ACTION ITEM:
Below are entries; tally how many lines hold the string "itemize" and answer with only that figure.

GIVEN DATA:
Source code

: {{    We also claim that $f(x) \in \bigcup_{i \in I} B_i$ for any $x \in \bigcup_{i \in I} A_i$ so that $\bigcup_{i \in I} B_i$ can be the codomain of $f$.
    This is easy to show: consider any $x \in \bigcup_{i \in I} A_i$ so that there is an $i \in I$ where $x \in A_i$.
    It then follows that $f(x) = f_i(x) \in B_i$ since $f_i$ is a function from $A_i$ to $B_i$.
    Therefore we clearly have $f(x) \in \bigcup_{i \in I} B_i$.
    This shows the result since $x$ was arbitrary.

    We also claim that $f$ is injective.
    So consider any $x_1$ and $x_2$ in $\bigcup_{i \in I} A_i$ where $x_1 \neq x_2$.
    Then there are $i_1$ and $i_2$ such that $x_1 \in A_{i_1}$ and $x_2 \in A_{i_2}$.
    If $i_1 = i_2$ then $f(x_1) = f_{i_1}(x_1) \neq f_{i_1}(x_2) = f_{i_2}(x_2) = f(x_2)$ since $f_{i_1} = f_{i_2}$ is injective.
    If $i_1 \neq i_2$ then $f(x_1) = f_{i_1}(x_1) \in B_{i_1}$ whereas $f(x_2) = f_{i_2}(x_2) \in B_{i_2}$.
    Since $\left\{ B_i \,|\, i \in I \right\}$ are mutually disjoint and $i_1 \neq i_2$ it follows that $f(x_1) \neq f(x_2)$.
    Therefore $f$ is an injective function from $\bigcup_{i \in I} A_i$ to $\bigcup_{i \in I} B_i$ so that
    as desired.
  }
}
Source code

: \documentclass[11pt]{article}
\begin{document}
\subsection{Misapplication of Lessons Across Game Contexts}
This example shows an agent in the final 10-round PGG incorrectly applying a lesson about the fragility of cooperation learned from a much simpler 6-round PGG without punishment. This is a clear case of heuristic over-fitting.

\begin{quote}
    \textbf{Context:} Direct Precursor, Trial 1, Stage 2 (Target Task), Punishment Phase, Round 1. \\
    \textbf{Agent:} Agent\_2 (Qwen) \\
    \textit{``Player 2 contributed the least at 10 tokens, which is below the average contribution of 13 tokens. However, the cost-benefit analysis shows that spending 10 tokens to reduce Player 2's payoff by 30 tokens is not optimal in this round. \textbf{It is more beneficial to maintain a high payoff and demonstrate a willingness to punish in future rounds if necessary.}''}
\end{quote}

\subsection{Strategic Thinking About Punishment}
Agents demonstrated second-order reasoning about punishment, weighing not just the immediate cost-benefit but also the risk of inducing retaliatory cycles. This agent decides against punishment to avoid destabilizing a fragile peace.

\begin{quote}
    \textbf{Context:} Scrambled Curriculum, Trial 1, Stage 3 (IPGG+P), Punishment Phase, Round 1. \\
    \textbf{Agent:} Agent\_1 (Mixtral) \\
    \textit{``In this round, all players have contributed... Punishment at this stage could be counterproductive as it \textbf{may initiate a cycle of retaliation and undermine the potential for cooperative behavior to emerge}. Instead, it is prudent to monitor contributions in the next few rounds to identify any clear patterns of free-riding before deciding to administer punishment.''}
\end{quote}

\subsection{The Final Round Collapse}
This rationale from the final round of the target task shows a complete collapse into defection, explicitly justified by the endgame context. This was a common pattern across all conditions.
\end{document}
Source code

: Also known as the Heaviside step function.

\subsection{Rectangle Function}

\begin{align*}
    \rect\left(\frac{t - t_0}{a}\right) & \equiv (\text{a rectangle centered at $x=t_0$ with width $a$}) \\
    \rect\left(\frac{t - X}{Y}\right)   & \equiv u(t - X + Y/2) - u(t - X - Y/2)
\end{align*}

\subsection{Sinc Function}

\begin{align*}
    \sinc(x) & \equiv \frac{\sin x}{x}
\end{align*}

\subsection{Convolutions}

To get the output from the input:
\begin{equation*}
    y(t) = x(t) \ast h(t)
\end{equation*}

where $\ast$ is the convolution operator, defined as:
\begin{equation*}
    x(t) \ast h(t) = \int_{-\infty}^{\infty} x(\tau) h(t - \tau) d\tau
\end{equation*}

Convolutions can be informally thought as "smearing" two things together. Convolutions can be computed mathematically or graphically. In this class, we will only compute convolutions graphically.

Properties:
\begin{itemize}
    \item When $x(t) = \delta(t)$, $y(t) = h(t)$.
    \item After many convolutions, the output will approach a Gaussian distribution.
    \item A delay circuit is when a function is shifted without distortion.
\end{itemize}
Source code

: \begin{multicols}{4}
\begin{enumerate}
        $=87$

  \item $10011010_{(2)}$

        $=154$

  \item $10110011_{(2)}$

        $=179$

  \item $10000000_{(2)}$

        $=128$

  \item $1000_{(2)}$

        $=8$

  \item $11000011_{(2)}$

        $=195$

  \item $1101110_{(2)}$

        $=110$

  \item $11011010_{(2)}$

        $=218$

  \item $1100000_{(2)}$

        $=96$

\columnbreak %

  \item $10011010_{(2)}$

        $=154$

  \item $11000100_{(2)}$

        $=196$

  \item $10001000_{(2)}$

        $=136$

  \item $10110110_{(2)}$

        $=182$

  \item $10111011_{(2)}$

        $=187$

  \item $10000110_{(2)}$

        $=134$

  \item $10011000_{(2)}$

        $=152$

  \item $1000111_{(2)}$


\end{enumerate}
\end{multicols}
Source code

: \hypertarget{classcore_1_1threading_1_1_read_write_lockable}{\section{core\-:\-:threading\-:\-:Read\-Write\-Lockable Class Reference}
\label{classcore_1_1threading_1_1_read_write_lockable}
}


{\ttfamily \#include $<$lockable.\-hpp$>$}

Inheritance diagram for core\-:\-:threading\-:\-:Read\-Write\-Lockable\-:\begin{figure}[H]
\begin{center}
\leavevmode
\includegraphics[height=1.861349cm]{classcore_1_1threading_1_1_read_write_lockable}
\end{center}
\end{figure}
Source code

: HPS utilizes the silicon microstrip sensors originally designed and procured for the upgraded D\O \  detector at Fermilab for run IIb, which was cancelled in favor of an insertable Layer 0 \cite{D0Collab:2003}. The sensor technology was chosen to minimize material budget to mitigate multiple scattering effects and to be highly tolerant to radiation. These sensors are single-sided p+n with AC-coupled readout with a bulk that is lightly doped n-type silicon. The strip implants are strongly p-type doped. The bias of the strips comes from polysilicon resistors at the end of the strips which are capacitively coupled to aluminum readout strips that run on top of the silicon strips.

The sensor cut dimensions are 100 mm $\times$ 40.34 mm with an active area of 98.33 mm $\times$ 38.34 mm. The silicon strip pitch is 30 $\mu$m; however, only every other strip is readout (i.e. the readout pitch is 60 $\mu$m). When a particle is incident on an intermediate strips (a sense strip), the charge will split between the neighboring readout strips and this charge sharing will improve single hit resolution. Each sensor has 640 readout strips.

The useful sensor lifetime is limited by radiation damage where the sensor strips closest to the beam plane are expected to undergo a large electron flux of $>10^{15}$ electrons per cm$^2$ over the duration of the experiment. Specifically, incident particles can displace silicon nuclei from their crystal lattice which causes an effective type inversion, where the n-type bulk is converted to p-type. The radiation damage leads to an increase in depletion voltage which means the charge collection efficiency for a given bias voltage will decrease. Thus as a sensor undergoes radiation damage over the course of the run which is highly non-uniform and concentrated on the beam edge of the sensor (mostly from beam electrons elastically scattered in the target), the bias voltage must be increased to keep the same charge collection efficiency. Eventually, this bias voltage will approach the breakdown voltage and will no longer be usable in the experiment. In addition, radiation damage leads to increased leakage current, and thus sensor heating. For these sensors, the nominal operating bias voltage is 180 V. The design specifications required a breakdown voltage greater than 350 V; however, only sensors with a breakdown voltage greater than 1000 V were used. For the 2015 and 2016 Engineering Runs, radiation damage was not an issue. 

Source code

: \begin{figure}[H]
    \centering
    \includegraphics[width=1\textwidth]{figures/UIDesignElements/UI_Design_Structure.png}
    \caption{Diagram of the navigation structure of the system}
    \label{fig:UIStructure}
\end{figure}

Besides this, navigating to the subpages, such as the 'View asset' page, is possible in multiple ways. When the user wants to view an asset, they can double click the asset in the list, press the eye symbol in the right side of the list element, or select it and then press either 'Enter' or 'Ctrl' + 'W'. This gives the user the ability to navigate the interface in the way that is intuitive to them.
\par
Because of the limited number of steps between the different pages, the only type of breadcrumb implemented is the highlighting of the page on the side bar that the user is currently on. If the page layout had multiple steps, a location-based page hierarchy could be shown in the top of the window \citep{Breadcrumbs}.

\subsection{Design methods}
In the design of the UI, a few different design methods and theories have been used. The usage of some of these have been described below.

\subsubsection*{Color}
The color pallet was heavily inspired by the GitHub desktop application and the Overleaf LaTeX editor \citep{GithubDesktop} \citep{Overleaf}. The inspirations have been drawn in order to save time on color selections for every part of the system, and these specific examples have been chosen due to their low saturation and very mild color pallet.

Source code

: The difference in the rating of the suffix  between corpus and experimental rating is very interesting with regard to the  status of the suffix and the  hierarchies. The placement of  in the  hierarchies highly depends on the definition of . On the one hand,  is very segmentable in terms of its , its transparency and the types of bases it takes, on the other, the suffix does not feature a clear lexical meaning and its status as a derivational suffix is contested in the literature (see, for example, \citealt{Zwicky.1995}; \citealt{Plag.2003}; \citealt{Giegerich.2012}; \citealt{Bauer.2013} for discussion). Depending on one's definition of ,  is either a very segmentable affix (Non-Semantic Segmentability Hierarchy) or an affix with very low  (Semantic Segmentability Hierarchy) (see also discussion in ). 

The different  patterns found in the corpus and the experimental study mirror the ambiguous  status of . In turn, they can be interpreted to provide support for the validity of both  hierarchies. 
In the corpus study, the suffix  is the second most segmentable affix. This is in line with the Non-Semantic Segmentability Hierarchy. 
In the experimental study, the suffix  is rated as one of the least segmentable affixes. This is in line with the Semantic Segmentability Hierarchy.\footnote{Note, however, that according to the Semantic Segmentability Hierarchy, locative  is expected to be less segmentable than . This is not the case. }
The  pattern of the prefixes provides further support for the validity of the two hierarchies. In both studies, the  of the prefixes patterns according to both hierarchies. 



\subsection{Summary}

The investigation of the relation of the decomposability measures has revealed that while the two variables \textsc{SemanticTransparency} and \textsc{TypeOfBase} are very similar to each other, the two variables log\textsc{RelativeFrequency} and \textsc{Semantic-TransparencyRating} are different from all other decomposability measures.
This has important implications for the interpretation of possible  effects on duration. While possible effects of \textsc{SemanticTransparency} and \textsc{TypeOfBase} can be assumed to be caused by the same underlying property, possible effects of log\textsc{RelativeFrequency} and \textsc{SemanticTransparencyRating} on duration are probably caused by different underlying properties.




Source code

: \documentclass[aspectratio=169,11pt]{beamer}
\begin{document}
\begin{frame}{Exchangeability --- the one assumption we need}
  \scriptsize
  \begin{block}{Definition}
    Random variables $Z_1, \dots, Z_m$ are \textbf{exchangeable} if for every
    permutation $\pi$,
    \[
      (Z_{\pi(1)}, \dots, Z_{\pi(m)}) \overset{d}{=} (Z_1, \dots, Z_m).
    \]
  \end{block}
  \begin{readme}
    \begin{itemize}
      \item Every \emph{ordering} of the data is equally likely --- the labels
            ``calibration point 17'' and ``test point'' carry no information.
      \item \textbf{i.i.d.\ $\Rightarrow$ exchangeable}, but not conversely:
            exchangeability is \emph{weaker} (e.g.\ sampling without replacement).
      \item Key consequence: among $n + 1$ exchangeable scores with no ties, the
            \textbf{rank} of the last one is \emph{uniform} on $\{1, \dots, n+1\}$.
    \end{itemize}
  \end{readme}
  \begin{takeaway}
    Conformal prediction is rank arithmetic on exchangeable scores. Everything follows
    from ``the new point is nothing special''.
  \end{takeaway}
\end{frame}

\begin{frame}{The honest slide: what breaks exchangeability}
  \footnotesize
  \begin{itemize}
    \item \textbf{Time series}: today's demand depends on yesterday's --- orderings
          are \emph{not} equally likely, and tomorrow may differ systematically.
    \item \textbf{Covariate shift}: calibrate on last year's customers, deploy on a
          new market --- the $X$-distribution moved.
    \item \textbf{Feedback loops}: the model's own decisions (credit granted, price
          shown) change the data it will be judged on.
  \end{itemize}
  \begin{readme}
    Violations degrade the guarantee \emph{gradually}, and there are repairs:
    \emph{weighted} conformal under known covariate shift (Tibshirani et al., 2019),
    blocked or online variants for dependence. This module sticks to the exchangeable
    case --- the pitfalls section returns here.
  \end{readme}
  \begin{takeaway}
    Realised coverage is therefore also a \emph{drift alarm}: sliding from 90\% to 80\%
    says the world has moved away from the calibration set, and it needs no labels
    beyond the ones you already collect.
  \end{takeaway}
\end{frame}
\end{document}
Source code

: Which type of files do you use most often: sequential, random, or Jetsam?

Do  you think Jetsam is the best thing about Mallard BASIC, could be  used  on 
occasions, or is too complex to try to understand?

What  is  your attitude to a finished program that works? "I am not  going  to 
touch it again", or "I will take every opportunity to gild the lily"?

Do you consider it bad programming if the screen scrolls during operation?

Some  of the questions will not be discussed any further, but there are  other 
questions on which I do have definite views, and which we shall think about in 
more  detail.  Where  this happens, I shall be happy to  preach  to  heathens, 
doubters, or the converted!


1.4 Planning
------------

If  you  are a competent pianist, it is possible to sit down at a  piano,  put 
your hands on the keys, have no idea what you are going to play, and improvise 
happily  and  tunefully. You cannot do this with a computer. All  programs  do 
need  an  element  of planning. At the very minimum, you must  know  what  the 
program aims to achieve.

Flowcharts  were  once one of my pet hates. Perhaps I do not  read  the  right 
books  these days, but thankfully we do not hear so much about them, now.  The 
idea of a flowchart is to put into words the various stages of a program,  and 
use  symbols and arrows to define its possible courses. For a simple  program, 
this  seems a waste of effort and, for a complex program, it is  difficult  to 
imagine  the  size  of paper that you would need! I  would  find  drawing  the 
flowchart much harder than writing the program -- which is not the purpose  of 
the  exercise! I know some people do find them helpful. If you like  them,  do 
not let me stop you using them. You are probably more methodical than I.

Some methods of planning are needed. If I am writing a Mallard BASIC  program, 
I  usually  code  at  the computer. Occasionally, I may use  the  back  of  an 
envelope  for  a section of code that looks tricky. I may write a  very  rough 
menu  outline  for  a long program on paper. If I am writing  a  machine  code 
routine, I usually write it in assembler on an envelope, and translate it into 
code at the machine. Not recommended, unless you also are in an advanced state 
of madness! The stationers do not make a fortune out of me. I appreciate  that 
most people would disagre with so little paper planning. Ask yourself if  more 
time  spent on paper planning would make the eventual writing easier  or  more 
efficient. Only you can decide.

ANSWER BOX:
6